Необыкновенно ловкий прием! Демагог пытается, показав, что проект восстания – дело рук контрреволюционеров, вырвать массы из-под влияния Эбера и Шомета! Надо уметь управлять народными страстями, а уж кто сможет сделать это лучше его, Дантона, столько раз выступавшего в подобной роли! Силою обстоятельств именно он призван к тому, чтобы закончить чересчур затянувшуюся революцию. Разве не ему принадлежит фраза, ставшая знаменитой: «Кто слишком долго делает революцию, рискует не воспользоваться ее плодами»? Но он-то, как и руководимые им, хотят этих плодов! Революция дала им много – они желают мирно пользоваться полученным!..
И, продолжая путь в раз принятом направлении, оратор готов утвердить все «крайние меры», предложенные делегатами, но при условии, что проведение этих мер будет доверено ему, Дантону.

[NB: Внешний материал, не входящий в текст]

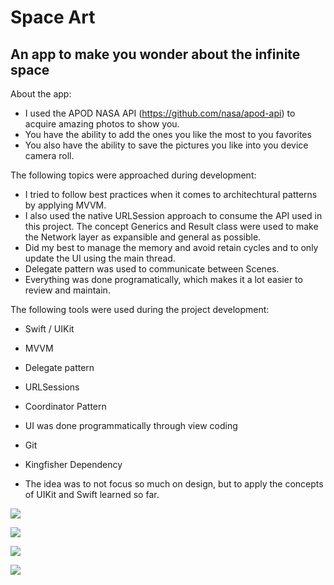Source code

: # Space Art

## An app to make you wonder about the infinite space

About the app:

* I used the APOD NASA API (https://github.com/nasa/apod-api) to acquire amazing photos to show you.
* You have the ability to add the ones you like the most to you favorites
* You also have the ability to save the pictures you like into you device camera roll.


The following topics were approached during development:
* I tried to follow best practices when it comes to architechtural patterns by applying MVVM.
* I also used the native URLSession approach to consume the API used in this project. The concept Generics and Result class were used to make the Network layer as expansible and general as possible.
* Did my best to manage the memory and avoid retain cycles and to only update the UI using the main thread.
* Delegate pattern was used to communicate between Scenes.
* Everything was done programatically, which makes it a lot easier to review and maintain.

The following tools were used during the project development:

* Swift / UIKit
* MVVM
* Delegate pattern
* URLSessions
* Coordinator Pattern
* UI was done programmatically through view coding
* Git
* Kingfisher Dependency

* The idea was to not focus so much on design, but to apply the concepts of UIKit and Swift learned so far.

![](https://www.kapwing.com/videos/63ee4a7d7e60da0064a9c5b7)

![](https://www.kapwing.com/videos/63ee4c8ab88aa80011145ac0)

![](https://www.kapwing.com/videos/63ee4cf6a9a4590024b2187a)

![](https://www.kapwing.com/videos/63ee4db2d4916d01507425f7)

Под долго не смолкающие аплодисменты, под громкие крики «Да здравствует республика!» заканчивает Жорж Дантон свою речь следующими знаменательными словами:
– Да будет воздана тебе хвала, великий народ. Ты соединяешь настойчивость с величием; ты упорно добиваешься свободы; ради нее ты голодаешь и за нее проливаешь свою кровь; ты достоин завоевать ее! Мы пойдем вместе с тобой. Твои враги погибнут. Ты будешь свободен…
Он уверен, что достиг цели. И следующий день, 6 сентября, должен стать днем его окончательной победы.
В этот день в Конвент поступили тревожные известия со всех внутренних и внешних фронтов. Лион усиливал сопротивление войскам республики и превращался в главный оплот контрреволюции. Тулон был сдан англичанам. Южные департаменты объединялись для совместных действий против «тирании Парижа».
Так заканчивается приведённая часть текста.